Haley Bodine | November 14, 2023

 Anyone who knows me will tell you that I’m not known for keeping things quiet or mild. I laugh loudly, I speak my thoughts with conviction, I feel deeply, and when I get sad or angry, I get very sad or angry. Technically I have auburn hair, but I come from a long line of strong-willed, red-headed women, and the most ironic Christmas carol we sing when I visit my family at Christmas is “Silent Night.” 

So what a relief it is to know that Biblical gentleness does not mean a lack of passion or volume! This last Sunday, Pastor Dave shared that the Greek word for “gentleness” is prautes, which means strength and power under control. Gentleness is strength used for the good of others and the glory of God. 

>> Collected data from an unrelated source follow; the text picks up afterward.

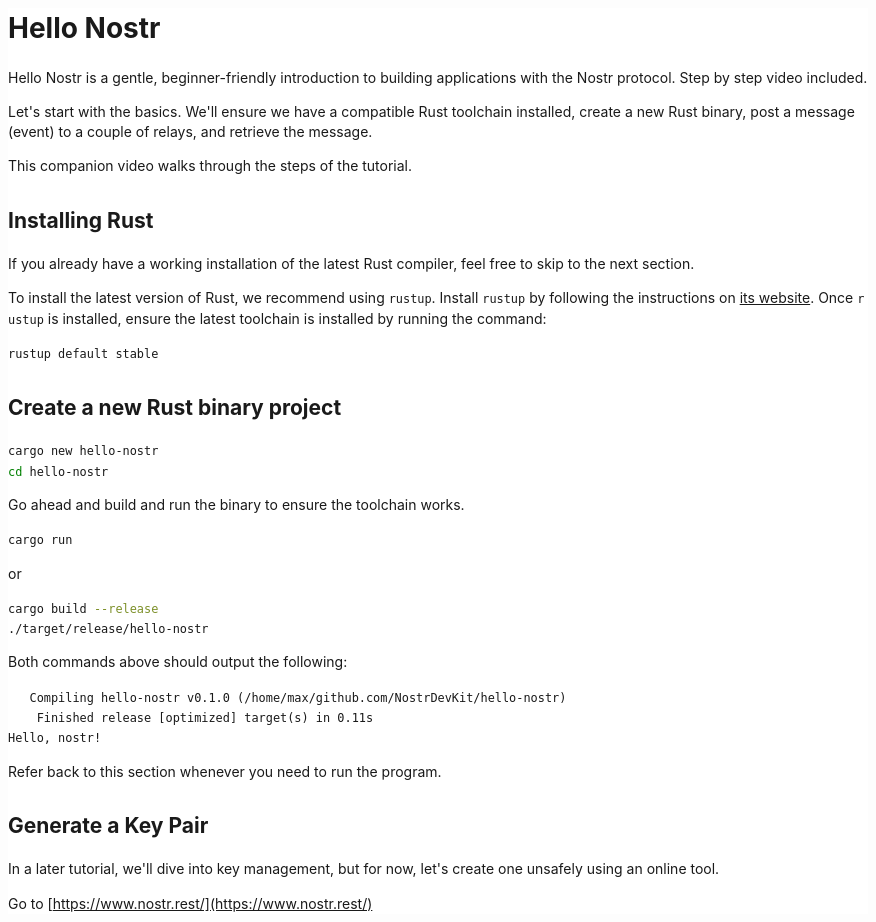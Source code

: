 # Hello Nostr
Hello Nostr is a gentle, beginner-friendly introduction to building applications with the Nostr protocol. Step by step video included.

Let's start with the basics. We'll ensure we have a compatible Rust toolchain installed, create a new Rust binary, post a message (event) to a couple of relays, and retrieve the message.

This companion video walks through the steps of the tutorial.

<iframe width="560" height="315" src="https://www.youtube.com/embed/Y7O0bcd2XN4" frameborder="0" allowfullscreen></iframe>

## Installing Rust
If you already have a working installation of the latest Rust compiler, feel free to skip to the next section.

To install the latest version of Rust, we recommend using `rustup`. Install `rustup` by following the instructions on [its website](https://rustup.rs/). Once `rustup` is installed, ensure the latest toolchain is installed by running the command:
```
rustup default stable
```

## Create a new Rust binary project
```bash
cargo new hello-nostr
cd hello-nostr
```

Go ahead and build and run the binary to ensure the toolchain works. 
```bash
cargo run
```
or
```bash
cargo build --release 
./target/release/hello-nostr
```

Both commands above should output the following: 
```
   Compiling hello-nostr v0.1.0 (/home/max/github.com/NostrDevKit/hello-nostr)
    Finished release [optimized] target(s) in 0.11s
Hello, nostr!
```

Refer back to this section whenever you need to run the program.

## Generate a Key Pair
In a later tutorial, we'll dive into key management, but for now, let's create one unsafely using an online tool. 

Go to [https://www.nostr.rest/](https://www.nostr.rest/)
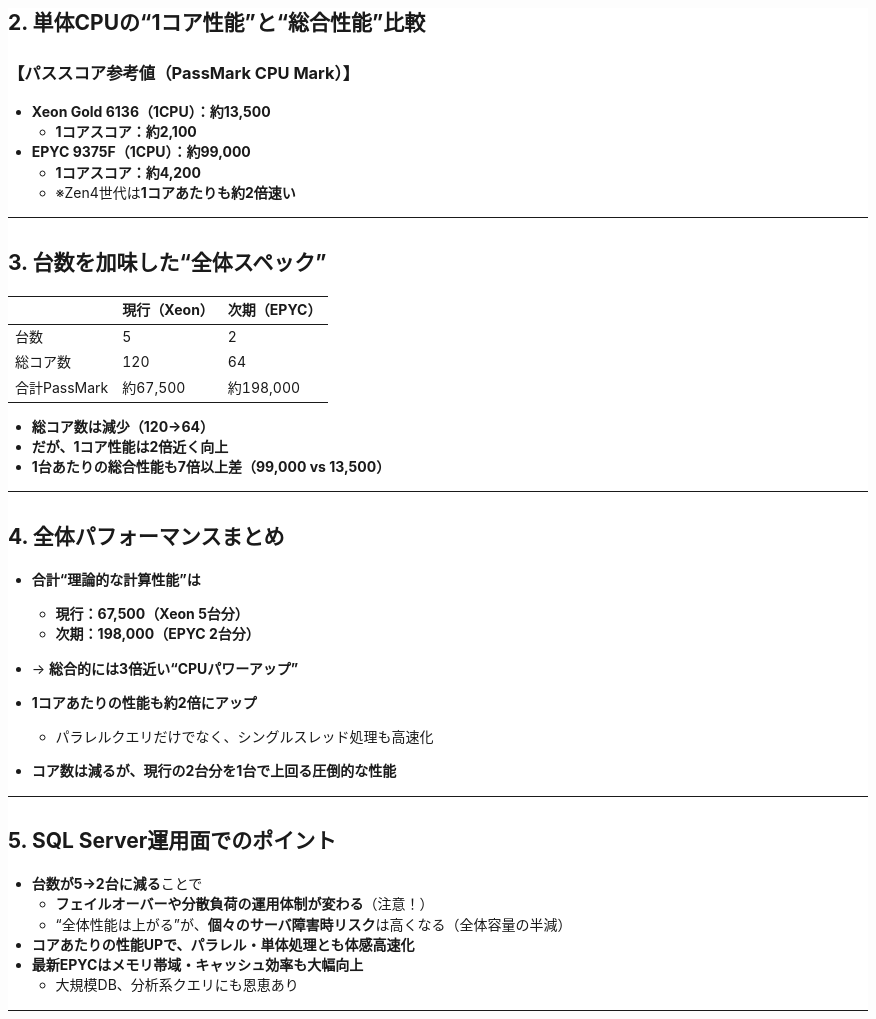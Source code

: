 
## 2. **単体CPUの“1コア性能”と“総合性能”比較**
### 【パススコア参考値（PassMark CPU Mark）】
- **Xeon Gold 6136（1CPU）：約13,500**  
  - **1コアスコア：約2,100**
- **EPYC 9375F（1CPU）：約99,000**  
  - **1コアスコア：約4,200**
  - ※Zen4世代は**1コアあたりも約2倍速い**

---

## 3. **台数を加味した“全体スペック”**

|            | 現行（Xeon）      | 次期（EPYC）      |
|------------|-------------------|-------------------|
| 台数       | 5                 | 2                 |
| 総コア数   | 120               | 64                |
| 合計PassMark| 約67,500          | 約198,000         |

- **総コア数は減少（120→64）**
- **だが、1コア性能は2倍近く向上**
- **1台あたりの総合性能も7倍以上差（99,000 vs 13,500）**

---

## 4. **全体パフォーマンスまとめ**

- **合計“理論的な計算性能”は**  
  - **現行：67,500（Xeon 5台分）**  
  - **次期：198,000（EPYC 2台分）**
- → **総合的には3倍近い“CPUパワーアップ”**

- **1コアあたりの性能も約2倍にアップ**
  - パラレルクエリだけでなく、シングルスレッド処理も高速化
- **コア数は減るが、現行の2台分を1台で上回る圧倒的な性能**

---

## 5. **SQL Server運用面でのポイント**

- **台数が5→2台に減る**ことで
    - **フェイルオーバーや分散負荷の運用体制が変わる**（注意！）
    - “全体性能は上がる”が、**個々のサーバ障害時リスク**は高くなる（全体容量の半減）
- **コアあたりの性能UPで、パラレル・単体処理とも体感高速化**
- **最新EPYCはメモリ帯域・キャッシュ効率も大幅向上**
    - 大規模DB、分析系クエリにも恩恵あり

---
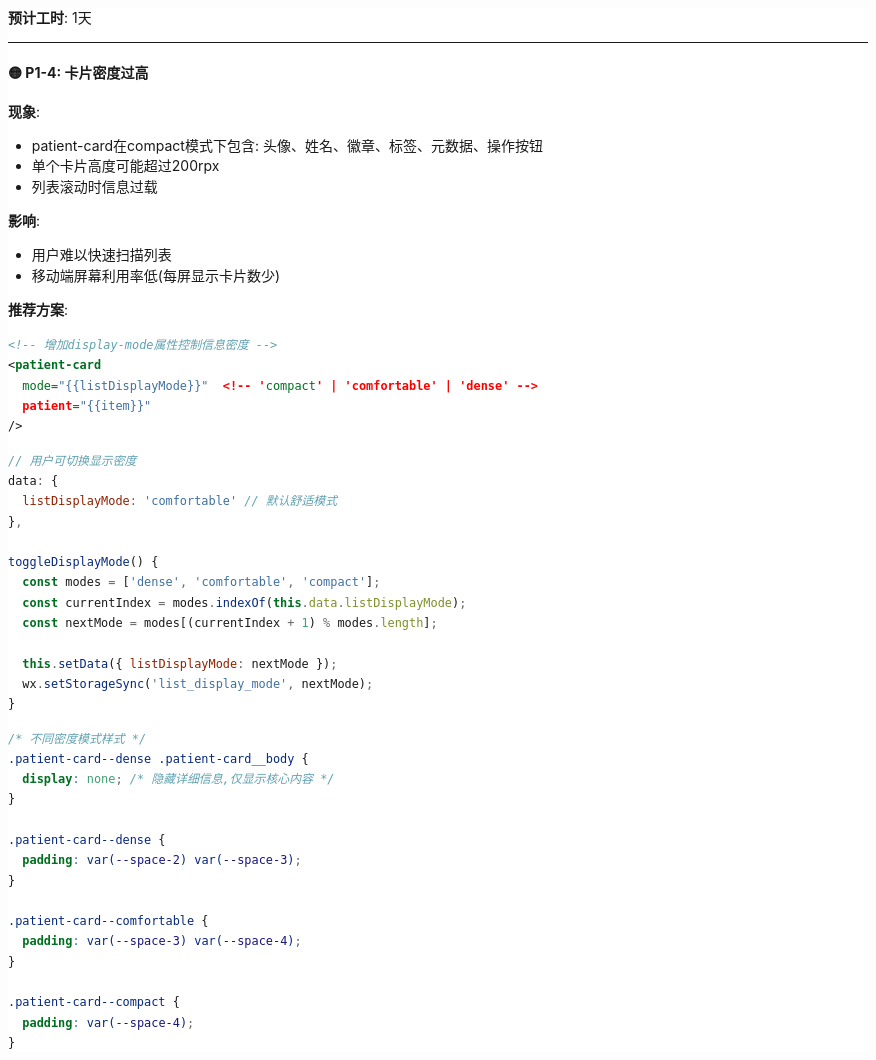 **预计工时**: 1天

---

#### 🟡 P1-4: 卡片密度过高

**现象**:

- patient-card在compact模式下包含: 头像、姓名、徽章、标签、元数据、操作按钮
- 单个卡片高度可能超过200rpx
- 列表滚动时信息过载

**影响**:

- 用户难以快速扫描列表
- 移动端屏幕利用率低(每屏显示卡片数少)

**推荐方案**:

```xml
<!-- 增加display-mode属性控制信息密度 -->
<patient-card
  mode="{{listDisplayMode}}"  <!-- 'compact' | 'comfortable' | 'dense' -->
  patient="{{item}}"
/>
```

```javascript
// 用户可切换显示密度
data: {
  listDisplayMode: 'comfortable' // 默认舒适模式
},

toggleDisplayMode() {
  const modes = ['dense', 'comfortable', 'compact'];
  const currentIndex = modes.indexOf(this.data.listDisplayMode);
  const nextMode = modes[(currentIndex + 1) % modes.length];

  this.setData({ listDisplayMode: nextMode });
  wx.setStorageSync('list_display_mode', nextMode);
}
```

```css
/* 不同密度模式样式 */
.patient-card--dense .patient-card__body {
  display: none; /* 隐藏详细信息,仅显示核心内容 */
}

.patient-card--dense {
  padding: var(--space-2) var(--space-3);
}

.patient-card--comfortable {
  padding: var(--space-3) var(--space-4);
}

.patient-card--compact {
  padding: var(--space-4);
}
```
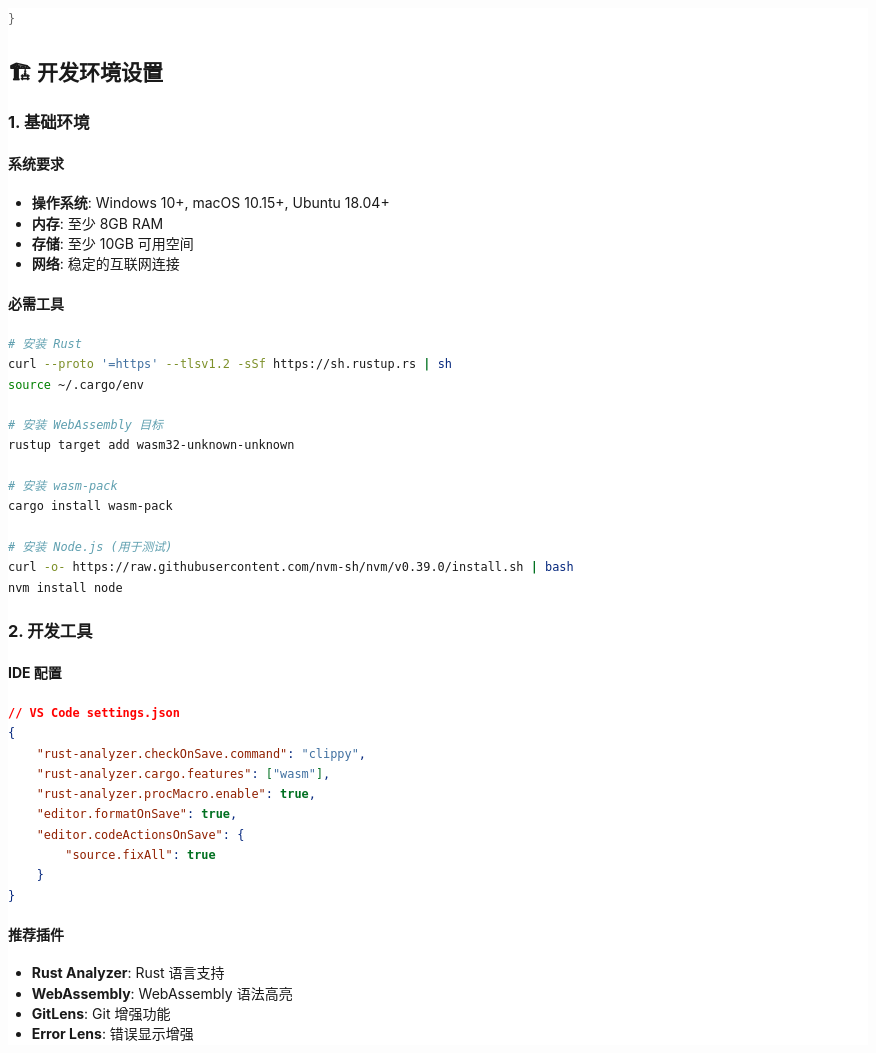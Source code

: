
 ```rust
}
```

## 🏗️ 开发环境设置

### 1. 基础环境

#### 系统要求

- **操作系统**: Windows 10+, macOS 10.15+, Ubuntu 18.04+
- **内存**: 至少 8GB RAM
- **存储**: 至少 10GB 可用空间
- **网络**: 稳定的互联网连接

#### 必需工具

```bash
# 安装 Rust
curl --proto '=https' --tlsv1.2 -sSf https://sh.rustup.rs | sh
source ~/.cargo/env

# 安装 WebAssembly 目标
rustup target add wasm32-unknown-unknown

# 安装 wasm-pack
cargo install wasm-pack

# 安装 Node.js (用于测试)
curl -o- https://raw.githubusercontent.com/nvm-sh/nvm/v0.39.0/install.sh | bash
nvm install node
```

### 2. 开发工具

#### IDE 配置

```json
// VS Code settings.json
{
    "rust-analyzer.checkOnSave.command": "clippy",
    "rust-analyzer.cargo.features": ["wasm"],
    "rust-analyzer.procMacro.enable": true,
    "editor.formatOnSave": true,
    "editor.codeActionsOnSave": {
        "source.fixAll": true
    }
}
```

#### 推荐插件

- **Rust Analyzer**: Rust 语言支持
- **WebAssembly**: WebAssembly 语法高亮
- **GitLens**: Git 增强功能
- **Error Lens**: 错误显示增强
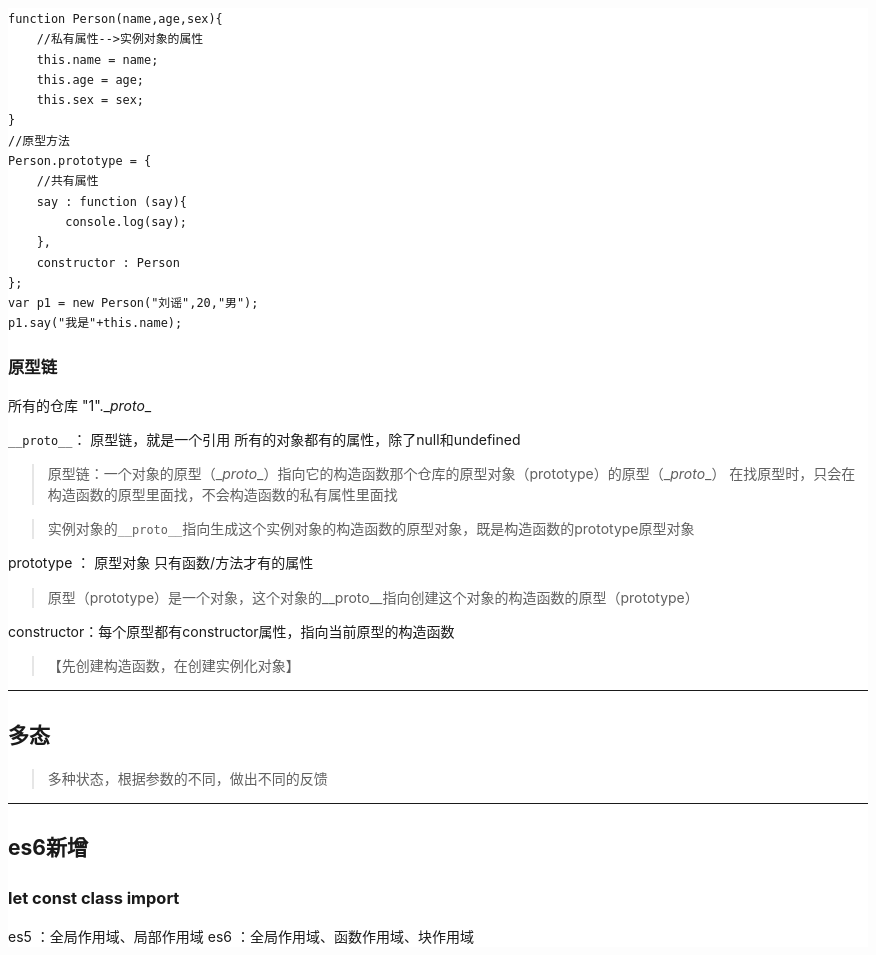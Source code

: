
 ```
function Person(name,age,sex){
    //私有属性-->实例对象的属性
    this.name = name;
    this.age = age;
    this.sex = sex;
}
//原型方法
Person.prototype = {
    //共有属性
    say : function (say){
        console.log(say);
    },
    constructor : Person
};
var p1 = new Person("刘谣",20,"男");
p1.say("我是"+this.name);
```

### 原型链
所有的仓库
"1".\__proto__

`__proto__`： 原型链，就是一个引用
所有的对象都有的属性，除了null和undefined

> 原型链：一个对象的原型（\__proto__）指向它的构造函数那个仓库的原型对象（prototype）的原型（\__proto__）
在找原型时，只会在构造函数的原型里面找，不会构造函数的私有属性里面找


> 实例对象的`__proto__`指向生成这个实例对象的构造函数的原型对象，既是构造函数的prototype原型对象

prototype ： 原型对象
只有函数/方法才有的属性

> 原型（prototype）是一个对象，这个对象的\__proto__指向创建这个对象的构造函数的原型（prototype）

constructor：每个原型都有constructor属性，指向当前原型的构造函数

>【先创建构造函数，在创建实例化对象】

----

## 多态
> 多种状态，根据参数的不同，做出不同的反馈



---

## es6新增

### let const class import

es5 ：全局作用域、局部作用域
es6 ：全局作用域、函数作用域、块作用域
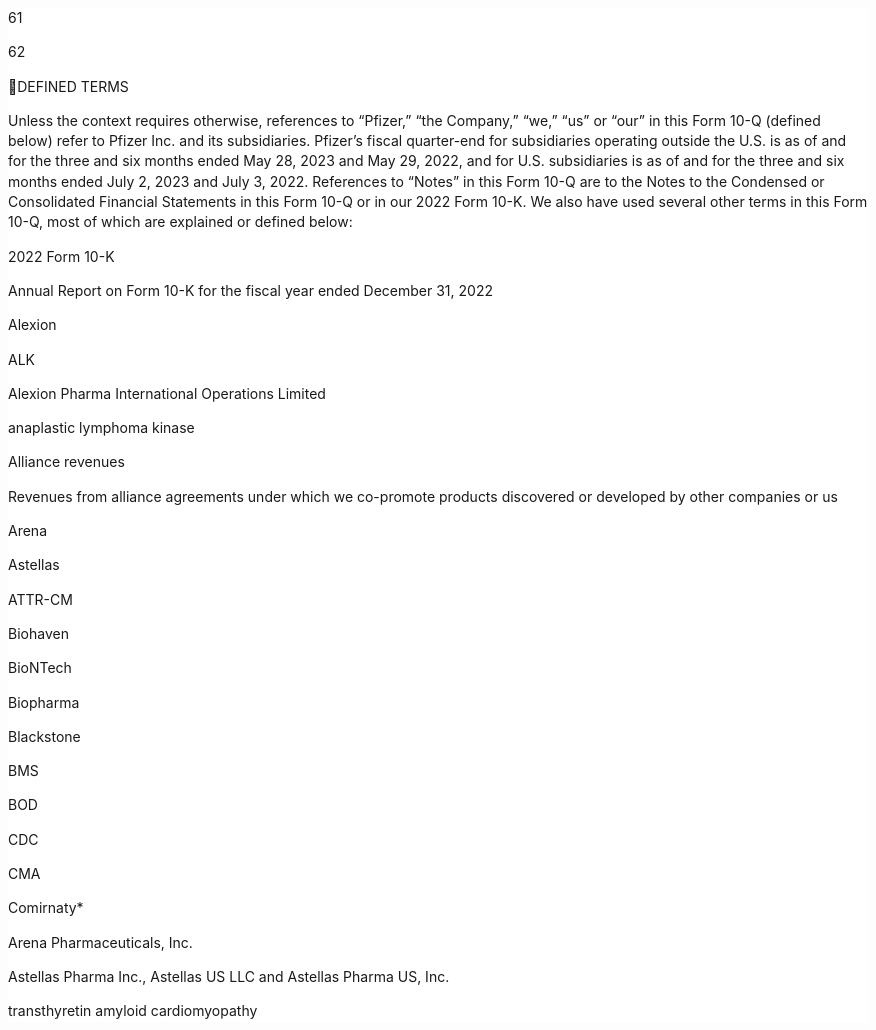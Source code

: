 61

62

DEFINED TERMS

Unless the context requires otherwise, references to “Pfizer,” “the Company,” “we,” “us” or “our” in this Form 10-Q (defined below) refer to Pfizer Inc. and its
subsidiaries. Pfizer’s fiscal quarter-end for subsidiaries operating outside the U.S. is as of and for the three and six months ended May 28, 2023 and May 29, 2022, and
for U.S. subsidiaries is as of and for the three and six months ended July 2, 2023 and July 3, 2022. References to “Notes” in this Form 10-Q are to the Notes to the
Condensed or Consolidated Financial Statements in this Form 10-Q or in our 2022 Form 10-K. We also have used several other terms in this Form 10-Q, most of which
are explained or defined below:

2022 Form 10-K

Annual Report on Form 10-K for the fiscal year ended December 31, 2022

Alexion

ALK

Alexion Pharma International Operations Limited

anaplastic lymphoma kinase

Alliance revenues

Revenues from alliance agreements under which we co-promote products discovered or developed by other companies or us

Arena

Astellas

ATTR-CM

Biohaven

BioNTech

Biopharma

Blackstone

BMS

BOD

CDC

CMA

Comirnaty*

Arena Pharmaceuticals, Inc.

Astellas Pharma Inc., Astellas US LLC and Astellas Pharma US, Inc.

transthyretin amyloid cardiomyopathy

I want to be gentle. I want to be someone who has convictions and a backbone, that can speak intelligently and calmly but without compromising the message, whether it’s in a blog, on a stage, in my everyday interactions in any number or situations, or simply at the dinner table with my children. I’d like to think that most of the time, I am reasonably gentle, but I can pretty accurately predict when I will struggle with reactivity: 

  • When I am experiencing increased levels of stress
  • When I need to sleep 
  • When I am overstimulated

Any of these three, and certainly any combination of them, sends my nervous system into survival mode that has very little bandwidth for thinking before speaking (or, as it may sadly be, shouting). 

But as I have tried to grow healthier and stronger in allowing Jesus to take the reins of my heart and mind, I’m learning a few practices that help me to settle into a space that, more often than not, allows me to respond with gentleness even when circumstances around me threaten to send me over the edge. 

  1. Stop 

The practice of the pause. When I feel the rage or reactivity swell up in me, the best thing I can do is to stop in my tracks. Take a big (slow) breath and remove myself from the situation if at all possible. Stopping allows me to acknowledge what my body feels (increased heart rate, quicker breathing, clenched fists, etc.), and then explore with curiosity why I feel so worked up over the situation. Once I identify the what and the true why, then I can begin moving toward healthy (and gentle) solutions. 

  1. Be Still 

Most of the time, if I am tempted to react aggressively rather than respond gently, I am overstimulated, and my body simply needs to be still. Again, removing myself from a situation to a still, quiet place enables me to regulate. Nature is a great place to do this. (Pro-tip: scrolling on your phone will NOT help you settle down or bring any clarity to your thinking. Still your mind and your body, and put away your phone.) 

  1. Be silent

I continue to learn over and over again that it is better to be silent and delay communication than to react explosively and need to clean up a mess later. Be silent until you can be gentle. 

  1. Speak Slowly 

When you are calm enough to speak with intentionality, speak slowly. I know when I face a situation that requires intentionality, speaking slowly helps me manage any new flare-ups of anger or frustration that could potentially cause communication to break down. 

  1. Prioritize Love 

This is probably the most important thing to help me personally. When I stop, pursue stillness, and am silent, I will ask God to give me a heart that understands His love for me, His love for people, and a heart that loves like Him. Out of love for my maker, I want to love the people He has made really, really well. Sometimes I’ll consider the question, “What will I regret most in this situation?” and then I’ll paint a picture in my mind of the best version of my response—a rehearsal of sorts. 

This week, you will likely face moments of stress or frustration, situations where you may be tempted to power up and react. I encourage you to purposefully and proactively prepare to stop—-pause, consider what you are experiencing and why, and then move to a posture of controlled strength that builds instead of breaks.